Task to complete: Within the listing below, how many lines contain the word "coreos"? Answer with the number only.
◆ ◆ ◆ ◆
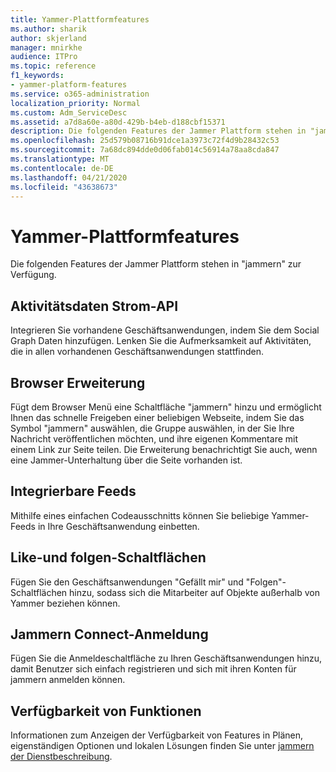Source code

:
```yaml
---
title: Yammer-Plattformfeatures
ms.author: sharik
author: skjerland
manager: mnirkhe
audience: ITPro
ms.topic: reference
f1_keywords:
- yammer-platform-features
ms.service: o365-administration
localization_priority: Normal
ms.custom: Adm_ServiceDesc
ms.assetid: a7d8a60e-a80d-429b-b4eb-d188cbf15371
description: Die folgenden Features der Jammer Plattform stehen in "jammern" zur Verfügung.
ms.openlocfilehash: 25d579b08716b91dce1a3973c72f4d9b28432c53
ms.sourcegitcommit: 7a68dc894dde0d06fab014c56914a78aa8cda847
ms.translationtype: MT
ms.contentlocale: de-DE
ms.lasthandoff: 04/21/2020
ms.locfileid: "43638673"
---
```

# <a name="yammer-platform-features"></a>Yammer-Plattformfeatures

Die folgenden Features der Jammer Plattform stehen in "jammern" zur Verfügung.
 
## <a name="activity-stream-api"></a>Aktivitätsdaten Strom-API

Integrieren Sie vorhandene Geschäftsanwendungen, indem Sie dem Social Graph Daten hinzufügen. Lenken Sie die Aufmerksamkeit auf Aktivitäten, die in allen vorhandenen Geschäftsanwendungen stattfinden.
  
## <a name="browser-extension"></a>Browser Erweiterung

Fügt dem Browser Menü eine Schaltfläche "jammern" hinzu und ermöglicht Ihnen das schnelle Freigeben einer beliebigen Webseite, indem Sie das Symbol "jammern" auswählen, die Gruppe auswählen, in der Sie Ihre Nachricht veröffentlichen möchten, und ihre eigenen Kommentare mit einem Link zur Seite teilen. Die Erweiterung benachrichtigt Sie auch, wenn eine Jammer-Unterhaltung über die Seite vorhanden ist. 

## <a name="embeddable-feeds"></a>Integrierbare Feeds

Mithilfe eines einfachen Codeausschnitts können Sie beliebige Yammer-Feeds in Ihre Geschäftsanwendung einbetten.
  
## <a name="like-and-follow-buttons"></a>Like-und folgen-Schaltflächen

Fügen Sie den Geschäftsanwendungen "Gefällt mir" und "Folgen"-Schaltflächen hinzu, sodass sich die Mitarbeiter auf Objekte außerhalb von Yammer beziehen können.
  
## <a name="yammer-connect-login"></a>Jammern Connect-Anmeldung

Fügen Sie die Anmeldeschaltfläche zu Ihren Geschäftsanwendungen hinzu, damit Benutzer sich einfach registrieren und sich mit ihren Konten für jammern anmelden können.

## <a name="feature-availability"></a>Verfügbarkeit von Funktionen

Informationen zum Anzeigen der Verfügbarkeit von Features in Plänen, eigenständigen Optionen und lokalen Lösungen finden Sie unter [jammern der Dienstbeschreibung](yammer-service-description.md).
  

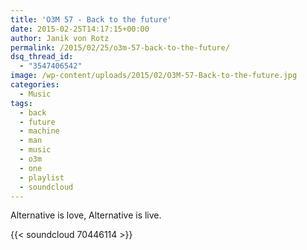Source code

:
 ```yaml
---
title: 'O3M 57 - Back to the future'
date: 2015-02-25T14:17:15+00:00
author: Janik von Rotz
permalink: /2015/02/25/o3m-57-back-to-the-future/
dsq_thread_id:
  - "3547406542"
image: /wp-content/uploads/2015/02/O3M-57-Back-to-the-future.jpg
categories:
  - Music
tags:
  - back
  - future
  - machine
  - man
  - music
  - o3m
  - one
  - playlist
  - soundcloud
---
```

Alternative is love, Alternative is live.

{{< soundcloud 70446114 >}}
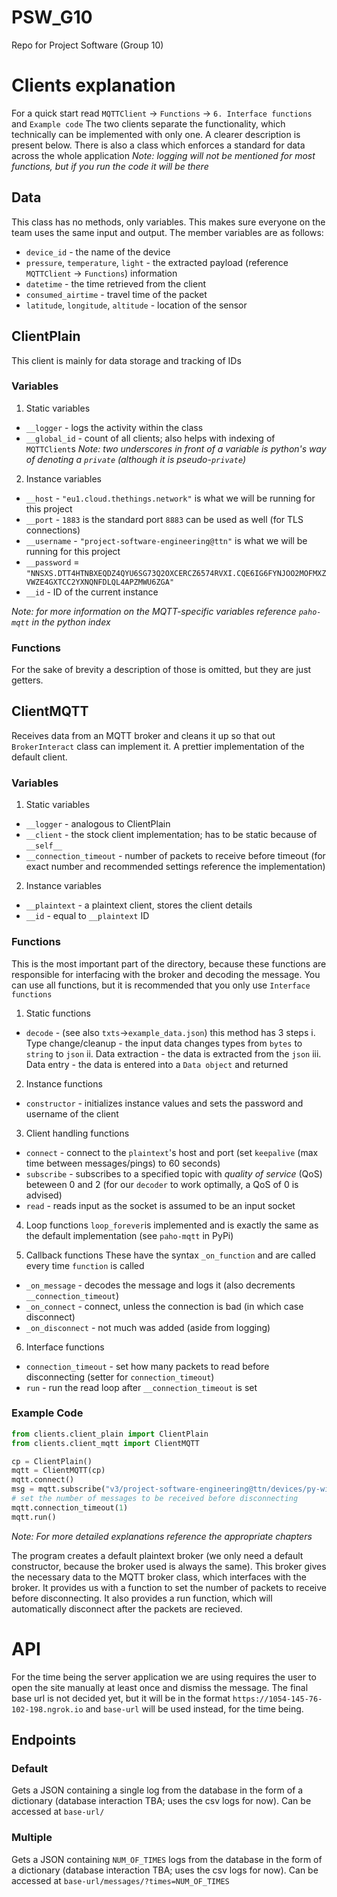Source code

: # PSW_G10
Repo for Project Software (Group 10)

# Clients explanation
For a quick start read `MQTTClient` -> `Functions` -> `6. Interface functions` and `Example code`
The two clients separate the functionality, which technically can be implemented with only one. A clearer description is present below. There is also a class which enforces a standard for data across the whole application
*Note: logging will not be mentioned for most functions, but if you run the code it will be there*
## Data
This class has no methods, only variables. This makes sure everyone on the team uses the same input and output.
The member variables are as follows: 
- `device_id` - the name of the device
- `pressure`, `temperature`, `light` - the extracted payload (reference `MQTTClient` -> `Functions`) information 
- `datetime` - the time retrieved from the client 
- `consumed_airtime` - travel time of the packet 
- `latitude`, `longitude`, `altitude` - location of the sensor

## ClientPlain
This client is mainly for data storage and tracking of IDs

### Variables
1. Static variables
- `__logger` - logs the activity within the class
- `__global_id` - count of all clients; also helps with indexing of `MQTTClient`s
*Note: two underscores in front of a variable is python's way of denoting a `private` (although it is pseudo-`private`)*

2. Instance variables
-  `__host` - `"eu1.cloud.thethings.network"` is what we will be running for this project
- `__port` - `1883` is the standard port `8883` can be used as well (for TLS connections)
- `__username` - `"project-software-engineering@ttn"` is what we will be running for this project
- `__password` = `"NNSXS.DTT4HTNBXEQDZ4QYU6SG73Q2OXCERCZ6574RVXI.CQE6IG6FYNJOO2MOFMXZVWZE4GXTCC2YXNQNFDLQL4APZMWU6ZGA"`
- `__id` - ID of the current instance

*Note: for more information on the MQTT-specific variables reference `paho-mqtt` in the python index*

### Functions
For the sake of brevity a description of those is omitted, but they are just getters.

## ClientMQTT
Receives data from an MQTT broker and cleans it up so that out `BrokerInteract` class can implement it. A prettier implementation of the default client. 

### Variables
1. Static variables
- `__logger` - analogous to ClientPlain
- `__client` - the stock client implementation; has to be static because of `__self__`
- `__connection_timeout` - number of packets to receive before timeout (for exact number and recommended settings reference the implementation)

2. Instance variables
- `__plaintext` - a plaintext client, stores the client details
- `__id` - equal to `__plaintext` ID

### Functions
This is the most important part of the directory, because these functions are responsible for interfacing with the broker and decoding the message. You can use all functions, but it is recommended that you only use `Interface functions` 
1. Static functions
- `decode` - (see also `txts`->`example_data.json`) this method has 3 steps i. Type change/cleanup - the input data changes types from `bytes` to `string` to `json`
ii. Data extraction - the data is extracted from the `json`
iii. Data entry - the data is entered into a `Data object` and returned

2. Instance functions
- `constructor` - initializes instance values and sets the password and username of the client

3. Client handling functions
- `connect` - connect to the `plaintext`'s host and port (set `keepalive` (max time between messages/pings) to 60 seconds) 
- `subscribe` - subscribes to a specified topic with *quality of service* (QoS) beteween 0 and 2 (for our `decoder` to work optimally, a QoS of 0 is advised)
- `read` - reads input as the socket is assumed to be an input socket

4. Loop functions
`loop_forever`is implemented and is exactly the same as the default implementation (see `paho-mqtt` in PyPi)
   
5. Callback functions
These have the syntax `_on_function` and are called every time `function` is called
- `_on_message` - decodes the message and logs it (also decrements `__connection_timeout`)
- `_on_connect` - connect, unless the connection is bad (in which case disconnect)
- `_on_disconnect` - not much was added (aside from logging)

6. Interface functions
- `connection_timeout` - set how many packets to read before disconnecting (setter for `connection_timeout`)
- `run` - run the read loop after `__connection_timeout` is set

### Example Code
```python
from clients.client_plain import ClientPlain
from clients.client_mqtt import ClientMQTT

cp = ClientPlain()
mqtt = ClientMQTT(cp)
mqtt.connect()
msg = mqtt.subscribe("v3/project-software-engineering@ttn/devices/py-wierden/up")
# set the number of messages to be received before disconnecting
mqtt.connection_timeout(1)
mqtt.run()
```
*Note: For more detailed explanations reference the appropriate chapters*

The program creates a default plaintext broker (we only need a default constructor, because the broker used is always the same). This broker gives the necessary data to the MQTT broker class, which interfaces with the broker. It provides us with a function to set the number of packets to receive before disconnecting. It also provides a run function, which will automatically disconnect after the packets are recieved.

# API
For the time being the server application we are using requires the user to open the site manually at least once and dismiss the message.
The final base url is not decided yet, but it will be in the format `https://1054-145-76-102-198.ngrok.io` and `base-url` will be used instead, for the time being.

## Endpoints 
### Default
Gets a JSON containing a single log from the database in the form of a dictionary (database interaction TBA; uses the csv logs for now).
Can be accessed at `base-url/`

### Multiple
Gets a JSON containing `NUM_OF_TIMES` logs from the database in the form of a dictionary (database interaction TBA; uses the csv logs for now).
Can be accessed at `base-url/messages/?times=NUM_OF_TIMES`

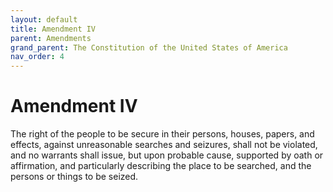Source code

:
 ```yaml
---
layout: default
title: Amendment IV
parent: Amendments
grand_parent: The Constitution of the United States of America
nav_order: 4
---
```


# Amendment IV

The right of the people to be secure in their persons, houses, papers, and effects, against unreasonable searches and seizures, shall not be violated, and no warrants shall issue, but upon probable cause, supported by oath or affirmation, and particularly describing the place to be searched, and the persons or things to be seized.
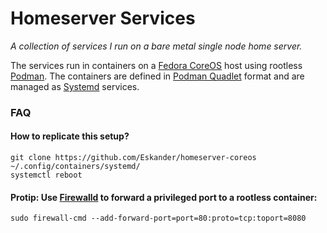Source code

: # Homeserver Services

_A collection of services I run on a bare metal single node home server._

The services run in containers on a [Fedora CoreOS](https://fedoraproject.org/coreos/) host using rootless [Podman](https://podman.io/). The containers are defined in [Podman Quadlet](https://docs.podman.io/en/stable/markdown/podman-systemd.unit.5.html) format and are managed as [Systemd](https://systemd.io/) services.

### FAQ

#### How to replicate this setup?
```
git clone https://github.com/Eskander/homeserver-coreos ~/.config/containers/systemd/
systemctl reboot
```

#### Protip: Use [Firewalld](https://firewalld.org/) to forward a privileged port to a rootless container:
```
sudo firewall-cmd --add-forward-port=port=80:proto=tcp:toport=8080
```
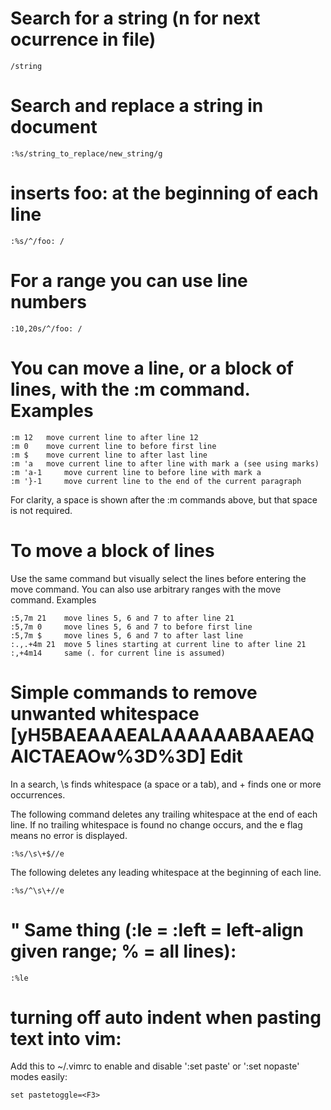 # Search for a string (n for next ocurrence in file)
```text
/string
```

# Search and replace a string in document
```text
:%s/string_to_replace/new_string/g
```

# inserts foo: at the beginning of each line
```text
:%s/^/foo: /
```

# For a range you can use line numbers
```text
:10,20s/^/foo: /
```

# You can move a line, or a block of lines, with the :m command. Examples
```text
:m 12 	move current line to after line 12
:m 0 	move current line to before first line
:m $ 	move current line to after last line
:m 'a 	move current line to after line with mark a (see using marks)
:m 'a-1 	move current line to before line with mark a
:m '}-1 	move current line to the end of the current paragraph
```
For clarity, a space is shown after the :m commands above, but that space is not required.

# To move a block of lines
Use the same command but visually select the lines before entering the move command. You can also use arbitrary ranges with the move command. Examples
```text
:5,7m 21 	move lines 5, 6 and 7 to after line 21
:5,7m 0 	move lines 5, 6 and 7 to before first line
:5,7m $ 	move lines 5, 6 and 7 to after last line
:.,.+4m 21 	move 5 lines starting at current line to after line 21
:,+4m14 	same (. for current line is assumed)
```

# Simple commands to remove unwanted whitespace [yH5BAEAAAEALAAAAAABAAEAQAICTAEAOw%3D%3D] Edit
In a search, \s finds whitespace (a space or a tab), and \+ finds one or more occurrences.

The following command deletes any trailing whitespace at the end of each line. If no trailing whitespace is found no change occurs, and the e flag means no error is displayed.
```text
:%s/\s\+$//e
```

The following deletes any leading whitespace at the beginning of each line.
```text
:%s/^\s\+//e
```

# " Same thing (:le = :left = left-align given range; % = all lines):
```text
:%le
```

# turning off auto indent when pasting text into vim:
Add this to ~/.vimrc to enable and disable ':set paste' or ':set nopaste' modes easily:
```text
set pastetoggle=<F3>
```
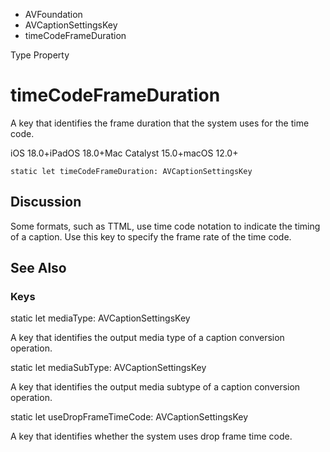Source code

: 

- AVFoundation
- AVCaptionSettingsKey
-  timeCodeFrameDuration 

Type Property

# timeCodeFrameDuration

A key that identifies the frame duration that the system uses for the time code.

iOS 18.0+iPadOS 18.0+Mac Catalyst 15.0+macOS 12.0+

``` source
static let timeCodeFrameDuration: AVCaptionSettingsKey
```

## Discussion

Some formats, such as TTML, use time code notation to indicate the timing of a caption. Use this key to specify the frame rate of the time code.

## See Also

### Keys

static let mediaType: AVCaptionSettingsKey

A key that identifies the output media type of a caption conversion operation.

static let mediaSubType: AVCaptionSettingsKey

A key that identifies the output media subtype of a caption conversion operation.

static let useDropFrameTimeCode: AVCaptionSettingsKey

A key that identifies whether the system uses drop frame time code.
◆ ◆ ◆ ◆
Response below: 2